### Data
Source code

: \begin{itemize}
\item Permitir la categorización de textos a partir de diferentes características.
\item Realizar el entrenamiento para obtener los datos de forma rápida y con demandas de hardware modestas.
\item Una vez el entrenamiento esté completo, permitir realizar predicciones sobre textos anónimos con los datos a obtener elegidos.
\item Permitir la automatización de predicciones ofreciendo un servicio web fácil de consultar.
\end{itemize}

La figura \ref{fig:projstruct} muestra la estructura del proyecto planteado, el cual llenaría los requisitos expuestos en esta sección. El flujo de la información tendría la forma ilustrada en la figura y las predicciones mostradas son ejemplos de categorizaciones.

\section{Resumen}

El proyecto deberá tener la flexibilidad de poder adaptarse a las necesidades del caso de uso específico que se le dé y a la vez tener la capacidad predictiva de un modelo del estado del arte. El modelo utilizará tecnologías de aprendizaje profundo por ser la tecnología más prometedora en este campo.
######
### Data
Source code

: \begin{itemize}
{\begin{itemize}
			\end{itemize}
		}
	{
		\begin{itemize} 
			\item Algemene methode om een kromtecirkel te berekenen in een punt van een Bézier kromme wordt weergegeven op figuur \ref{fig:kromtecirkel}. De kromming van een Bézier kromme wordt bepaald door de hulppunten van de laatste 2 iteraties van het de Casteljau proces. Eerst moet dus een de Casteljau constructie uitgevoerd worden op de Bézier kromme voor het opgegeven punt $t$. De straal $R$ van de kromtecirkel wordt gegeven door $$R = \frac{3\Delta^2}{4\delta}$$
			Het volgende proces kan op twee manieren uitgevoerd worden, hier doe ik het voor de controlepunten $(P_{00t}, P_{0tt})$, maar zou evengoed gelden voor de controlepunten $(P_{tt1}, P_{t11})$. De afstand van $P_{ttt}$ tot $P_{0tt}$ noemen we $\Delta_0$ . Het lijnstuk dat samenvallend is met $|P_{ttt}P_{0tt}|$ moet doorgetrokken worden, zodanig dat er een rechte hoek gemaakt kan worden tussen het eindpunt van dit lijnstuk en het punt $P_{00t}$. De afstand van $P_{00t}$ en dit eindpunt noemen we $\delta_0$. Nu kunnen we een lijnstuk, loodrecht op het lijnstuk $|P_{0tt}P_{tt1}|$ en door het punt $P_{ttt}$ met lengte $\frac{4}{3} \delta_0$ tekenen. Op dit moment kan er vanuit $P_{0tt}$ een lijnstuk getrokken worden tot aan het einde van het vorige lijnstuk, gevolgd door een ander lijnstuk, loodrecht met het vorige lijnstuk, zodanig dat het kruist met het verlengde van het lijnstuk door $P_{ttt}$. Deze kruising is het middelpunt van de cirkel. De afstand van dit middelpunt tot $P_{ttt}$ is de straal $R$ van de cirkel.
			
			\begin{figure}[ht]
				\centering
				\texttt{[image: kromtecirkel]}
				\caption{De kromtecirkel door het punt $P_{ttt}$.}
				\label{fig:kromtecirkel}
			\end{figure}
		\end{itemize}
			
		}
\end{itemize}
######
Copy all lines from the material that hold "proces".

## Result of the task
			\item Algemene methode om een kromtecirkel te berekenen in een punt van een Bézier kromme wordt weergegeven op figuur \ref{fig:kromtecirkel}. De kromming van een Bézier kromme wordt bepaald door de hulppunten van de laatste 2 iteraties van het de Casteljau proces. Eerst moet dus een de Casteljau constructie uitgevoerd worden op de Bézier kromme voor het opgegeven punt $t$. De straal $R$ van de kromtecirkel wordt gegeven door $$R = \frac{3\Delta^2}{4\delta}$$
			Het volgende proces kan op twee manieren uitgevoerd worden, hier doe ik het voor de controlepunten $(P_{00t}, P_{0tt})$, maar zou evengoed gelden voor de controlepunten $(P_{tt1}, P_{t11})$. De afstand van $P_{ttt}$ tot $P_{0tt}$ noemen we $\Delta_0$ . Het lijnstuk dat samenvallend is met $|P_{ttt}P_{0tt}|$ moet doorgetrokken worden, zodanig dat er een rechte hoek gemaakt kan worden tussen het eindpunt van dit lijnstuk en het punt $P_{00t}$. De afstand van $P_{00t}$ en dit eindpunt noemen we $\delta_0$. Nu kunnen we een lijnstuk, loodrecht op het lijnstuk $|P_{0tt}P_{tt1}|$ en door het punt $P_{ttt}$ met lengte $\frac{4}{3} \delta_0$ tekenen. Op dit moment kan er vanuit $P_{0tt}$ een lijnstuk getrokken worden tot aan het einde van het vorige lijnstuk, gevolgd door een ander lijnstuk, loodrecht met het vorige lijnstuk, zodanig dat het kruist met het verlengde van het lijnstuk door $P_{ttt}$. Deze kruising is het middelpunt van de cirkel. De afstand van dit middelpunt tot $P_{ttt}$ is de straal $R$ van de cirkel.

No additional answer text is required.